Date: Sun, 17 Oct 2021 19:37:20 +0200

Hi Gisle,

> > Thus, skipping the fclose_nothrow call introduces a memory leak.
> 
> Right. But I'd rather have leaks than a lot of exceptions.
> 
> So a 'diff -r dir1 dir2' is using mostly read() and
> close(). Changing to:
>   MSVC_INVALID_PARAMETER_HANDLING == HAIRY_LIBRARY_HANDLING
> 
> and counting number of 'rpl_flose()' calls and 'fclose_nothrow()'
> catches, I find only 2 (no matter how many files I'm diffing).

I agree that 2 file stream buffers is not a noteworthy memory leak.
Therefore it's OK for you to use the modifications that you propose.

But it's not something we can do in Gnulib, since the fact that there
are only 2 (not N) such lost buffers is something that comes from the
GNU diff source code; other programs will behave differently.

> I'm just trying to speed-up GNU-diff; using 'Process Explorer',
> I find that the read-rate is 300 kByte/s on average (with some
> peaks at ~5 MByte/s) and CPU < 1%. IMHO this is patheticly slow.

Since GNU diff is a single-threaded program, the low CPU percentage
indicates that it is mostly stuck in the I/O calls.
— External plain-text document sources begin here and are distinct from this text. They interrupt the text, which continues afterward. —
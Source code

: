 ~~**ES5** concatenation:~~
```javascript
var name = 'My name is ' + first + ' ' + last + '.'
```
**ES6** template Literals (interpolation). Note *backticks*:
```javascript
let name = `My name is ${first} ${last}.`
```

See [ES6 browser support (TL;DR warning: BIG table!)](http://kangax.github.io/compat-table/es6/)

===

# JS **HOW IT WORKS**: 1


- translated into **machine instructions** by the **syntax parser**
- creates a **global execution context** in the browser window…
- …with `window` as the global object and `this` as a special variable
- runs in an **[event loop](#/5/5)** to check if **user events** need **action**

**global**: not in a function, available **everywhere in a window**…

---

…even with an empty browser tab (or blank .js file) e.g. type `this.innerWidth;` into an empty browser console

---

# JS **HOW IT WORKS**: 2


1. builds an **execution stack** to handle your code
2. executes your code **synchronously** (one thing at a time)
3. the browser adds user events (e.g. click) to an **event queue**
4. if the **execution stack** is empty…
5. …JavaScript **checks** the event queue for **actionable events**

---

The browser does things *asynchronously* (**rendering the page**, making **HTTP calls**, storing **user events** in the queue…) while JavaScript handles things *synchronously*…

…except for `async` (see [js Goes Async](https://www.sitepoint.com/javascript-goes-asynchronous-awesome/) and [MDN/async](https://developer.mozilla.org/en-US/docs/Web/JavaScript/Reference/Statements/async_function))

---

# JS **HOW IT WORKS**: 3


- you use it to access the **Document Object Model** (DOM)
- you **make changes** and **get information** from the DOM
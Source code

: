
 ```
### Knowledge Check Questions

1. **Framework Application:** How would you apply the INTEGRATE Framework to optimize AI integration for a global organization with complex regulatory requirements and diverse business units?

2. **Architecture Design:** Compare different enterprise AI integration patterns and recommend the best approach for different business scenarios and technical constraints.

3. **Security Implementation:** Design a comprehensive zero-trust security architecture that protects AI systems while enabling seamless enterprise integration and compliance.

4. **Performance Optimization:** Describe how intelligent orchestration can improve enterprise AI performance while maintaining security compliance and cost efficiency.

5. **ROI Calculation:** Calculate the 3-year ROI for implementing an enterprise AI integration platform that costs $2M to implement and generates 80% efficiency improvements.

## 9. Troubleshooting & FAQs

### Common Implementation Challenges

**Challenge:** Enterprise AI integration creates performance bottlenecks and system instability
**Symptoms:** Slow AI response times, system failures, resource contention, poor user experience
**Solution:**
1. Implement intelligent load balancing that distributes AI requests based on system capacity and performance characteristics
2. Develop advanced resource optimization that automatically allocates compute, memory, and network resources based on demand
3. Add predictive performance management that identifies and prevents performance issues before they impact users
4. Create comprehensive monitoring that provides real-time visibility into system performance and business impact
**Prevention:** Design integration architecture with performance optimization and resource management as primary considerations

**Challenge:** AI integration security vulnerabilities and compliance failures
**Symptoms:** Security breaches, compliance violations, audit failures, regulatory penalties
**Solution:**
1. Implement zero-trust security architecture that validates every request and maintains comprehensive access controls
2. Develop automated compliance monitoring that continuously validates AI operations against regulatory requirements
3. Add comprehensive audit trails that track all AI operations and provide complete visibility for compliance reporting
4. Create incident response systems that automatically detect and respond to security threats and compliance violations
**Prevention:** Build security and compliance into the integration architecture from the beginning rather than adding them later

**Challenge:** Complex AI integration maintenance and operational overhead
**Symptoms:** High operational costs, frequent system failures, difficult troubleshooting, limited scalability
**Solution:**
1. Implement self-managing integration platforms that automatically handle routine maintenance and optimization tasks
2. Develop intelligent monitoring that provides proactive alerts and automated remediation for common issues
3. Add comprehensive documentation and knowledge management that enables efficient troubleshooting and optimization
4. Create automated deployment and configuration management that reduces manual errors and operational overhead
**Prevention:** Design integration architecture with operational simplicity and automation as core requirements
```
Why these produce
only 300 Kb/s, may have various causes:
  - slow hardware (e.g. if you read from an USB 2.0 stick or some
    old hard disk),
  - Windows process management,
  - the libc that you are using (mingw or MSVC DLLs).

> I've been trying several things to speed it up:
>   1) SetPriorityClass (GetCurrentProcess(), REALTIME_PRIORITY_CLASS);
>   2) Hinting the Windows-cache manager with a 'O_SEQUENTIAL'
>      in open (file, O_RDONLY | O_SEQUENTIAL, 0);

Can't comment, as I am not a Windows expert.

> Maybe a memory-mapped I/O in GNU-diff could improve the speed?

The problem here is:
  - On one hand, we try to use POSIX APIs in GNU programs, i.e. it would be
    an mmap() function,
  - But we don't have a native Windows emulation of mmap() in Gnulib so far,
    because of different semantics between mmap() and VirtualAlloc
    (regarding "reserved" address ranges).
    A "limited-use" mmap() is possible, but we could not call it 'mmap' since
    it would not be a 100% mmap() emulation.